Prime Minister Zoran Zaev said an environmental tax of 5.7 cents would be introduced in North Macedonia for oil and that the value-added tax on electricity would temporarily be cut to 5% from 18%.
Consumers in North Macedonia will face higher power bills due to massive investments in the sectors of gas and renewables. Still, Prime Minister Zoran Zaev promised two weeks ago not to raise prices this year. He has just announced that the value-added tax for electricity would be lowered to 5% from 18% for one year. On the other hand, Zaev said the government would impose an ecotax for oil in the equivalent of 5.7 eurocents per liter.
On top of that, Zaev separately revealed an ecological tax should be introduced “in the coming years” on coal and electricity produced from coal.
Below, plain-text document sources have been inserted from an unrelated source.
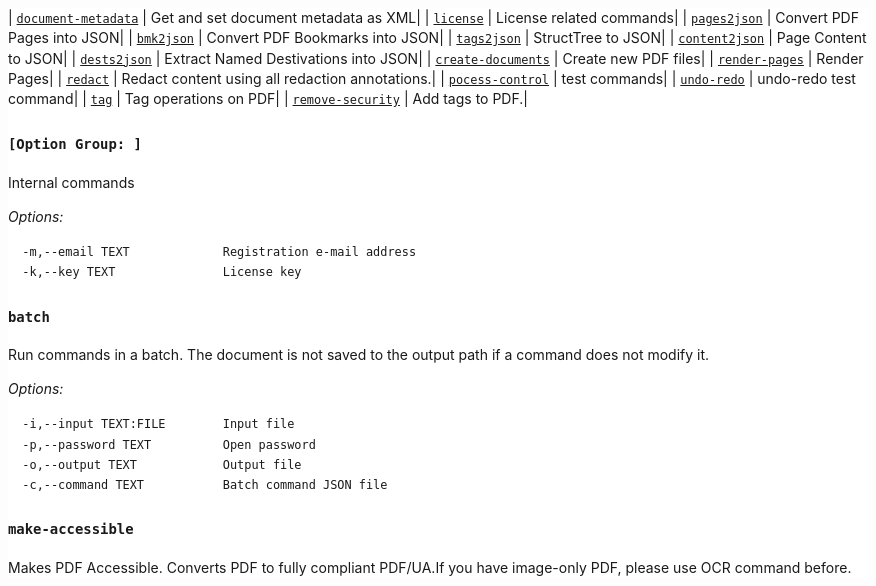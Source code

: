 | [`document-metadata`](#document-metadata) | Get and set document metadata as XML| 
| [`license`](#license) | License related commands| 
| [`pages2json`](#pages2json) | Convert PDF Pages into JSON| 
| [`bmk2json`](#bmk2json) | Convert PDF Bookmarks into JSON| 
| [`tags2json`](#tags2json) | StructTree to JSON| 
| [`content2json`](#content2json) | Page Content to JSON| 
| [`dests2json`](#dests2json) | Extract Named Destivations into JSON| 
| [`create-documents`](#create-documents) | Create new PDF files| 
| [`render-pages`](#render-pages) | Render Pages| 
| [`redact`](#redact) | Redact content using all redaction annotations.| 
| [`pocess-control`](#pocess-control) | test commands| 
| [`undo-redo`](#undo-redo) | undo-redo test command| 
| [`tag`](#tag) | Tag operations on PDF| 
| [`remove-security`](#remove-security) | Add tags to PDF.| 
### `[Option Group: ]`
Internal commands



_Options:_
```
  -m,--email TEXT             Registration e-mail address
  -k,--key TEXT               License key
```


### `batch`
Run commands in a batch. The document is not saved to the output path if a command does not modify it.



_Options:_
```
  -i,--input TEXT:FILE        Input file
  -p,--password TEXT          Open password
  -o,--output TEXT            Output file
  -c,--command TEXT           Batch command JSON file
```



### `make-accessible`
Makes PDF Accessible. Converts PDF to fully compliant PDF/UA.If you have image-only PDF, please use OCR command before.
The oil tax can be a step in pricing fossil fuel emissions
Energy Community Secretariat Director Janez Kopač recently suggested that Western Balkan governments should roll out carbon taxes as an interim measure before the introduction of national emissions trading systems and their integration with the European Union’s ETS.
In his view, such a levy would build on existing “tiny taxes on sulphur dioxide and other emissions” and the EU “could combine pressure and incentives to reduce emissions” in the region.
Revenue from ecotax on oil will offset upcoming rise in power prices
Zaev stressed the new measures would be implemented within the country’s environmental program. He asserted that even with the said ecotax on oil, for which he didn’t disclose a date, North Macedonia would have some of the lowest oil and gasoline prices.
Zaev claims people should travel more with bicycles, scooters and electric vehicles
The levy is projected to bring EUR 27.3 million to the budget over six months, calculated according to public revenue data for last year, the prime minister said. The funds are intended for investments in renewable energy but also to offset the rise in power prices that comes with the liberalization of the electricity market, so that they wouldn’t increase this year, he underscored.
North Macedonia to cushion blow to poor households with social programs
“We will develop all social programs so that in 2022, 2023 and 2024 the poorest citizens will be ready to easily overcome all the energy changes that will come with the transition from coal-fired power plants to green energy such as photovoltaics and windmills,” Zaev explained. In his words, the introduction of the ecotax on oil would be a message to “give up oil and oil derivatives and use them less” and “travel more often with bicycles, scooters and electric vehicles, because the whole world is doing that.”
The prime minister said the VAT on electricity would be cut around July 1 for one year and that it would be boosted to 10% until the beginning of July 2023, when it should be returned to 18%.
The government also earmarked aid for passenger transportation companies of EUR 3,000 to EUR 10,000 per firm.